N A T I O N S U N I E S
Bureau de Coordination des Affaires Humanitaires (OCHA)
Réseaux d'Information Régionaux Intégrés (IRIN)
AFRIQUE DU SUD : Certains patients sont 'moins égaux que d'autres'
JOHANNESBOURG, le 2 octobre (IRIN) - L'Afrique du Sud est le pays qui compte
le plus grand nombre de personnes sous traitement antirétroviral (ARV) au
monde, mais les patients des neuf provinces sud-africaines n'ont pas tous le
même accès au programme de distribution gratuite d'ARV lancé par le
gouvernement en avril 2004, selon des organisations de la société civile.

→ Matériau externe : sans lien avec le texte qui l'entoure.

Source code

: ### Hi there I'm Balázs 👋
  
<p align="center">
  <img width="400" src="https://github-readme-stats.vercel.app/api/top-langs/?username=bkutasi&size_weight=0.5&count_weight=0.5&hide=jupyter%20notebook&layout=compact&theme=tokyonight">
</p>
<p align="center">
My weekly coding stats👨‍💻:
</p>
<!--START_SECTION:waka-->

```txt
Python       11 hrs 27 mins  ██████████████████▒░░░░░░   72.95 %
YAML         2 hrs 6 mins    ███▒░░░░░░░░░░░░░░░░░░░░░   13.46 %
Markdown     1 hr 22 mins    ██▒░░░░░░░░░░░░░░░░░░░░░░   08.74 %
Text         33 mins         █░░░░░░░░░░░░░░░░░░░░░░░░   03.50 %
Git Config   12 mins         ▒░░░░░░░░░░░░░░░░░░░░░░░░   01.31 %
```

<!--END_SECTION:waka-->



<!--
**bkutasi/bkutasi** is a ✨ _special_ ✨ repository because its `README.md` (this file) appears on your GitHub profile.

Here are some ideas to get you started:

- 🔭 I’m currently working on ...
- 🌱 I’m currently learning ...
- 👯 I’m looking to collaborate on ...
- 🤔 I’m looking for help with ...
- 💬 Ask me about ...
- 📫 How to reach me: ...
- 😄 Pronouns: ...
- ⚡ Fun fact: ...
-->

Dans certaines provinces, les ressources sont nombreuses, alors que dans
d'autres, les agents de santé doivent se battre pour parvenir à prodiguer
des soins à leurs patients. En revanche, les centres sanitaires du pays ont
tous un point en commun : ils manquent de personnel et sont débordés de
travail.
La province du Gauteng, coeur économique de l'Afrique du Sud, qui abrite
Johannesburg, est la province à la fois la plus petite et la plus peuplée du
pays. Elle abrite neuf millions d'habitants, dont plus de 1,4 million de
personnes séropositives.
Elle affiche le produit intérieur brut par habitant le plus élevé d'Afrique
du Sud. Son taux de prévalence du VIH/SIDA atteint les 14,3 pour cent - soit
le deuxième taux le plus élevé du pays.
Cette province est celle qui compte le plus grand nombre de patients
séropositifs sous traitement ARV. Il s'agit également de la province où le
ratio médecins/patients est l'un des plus élevés du pays.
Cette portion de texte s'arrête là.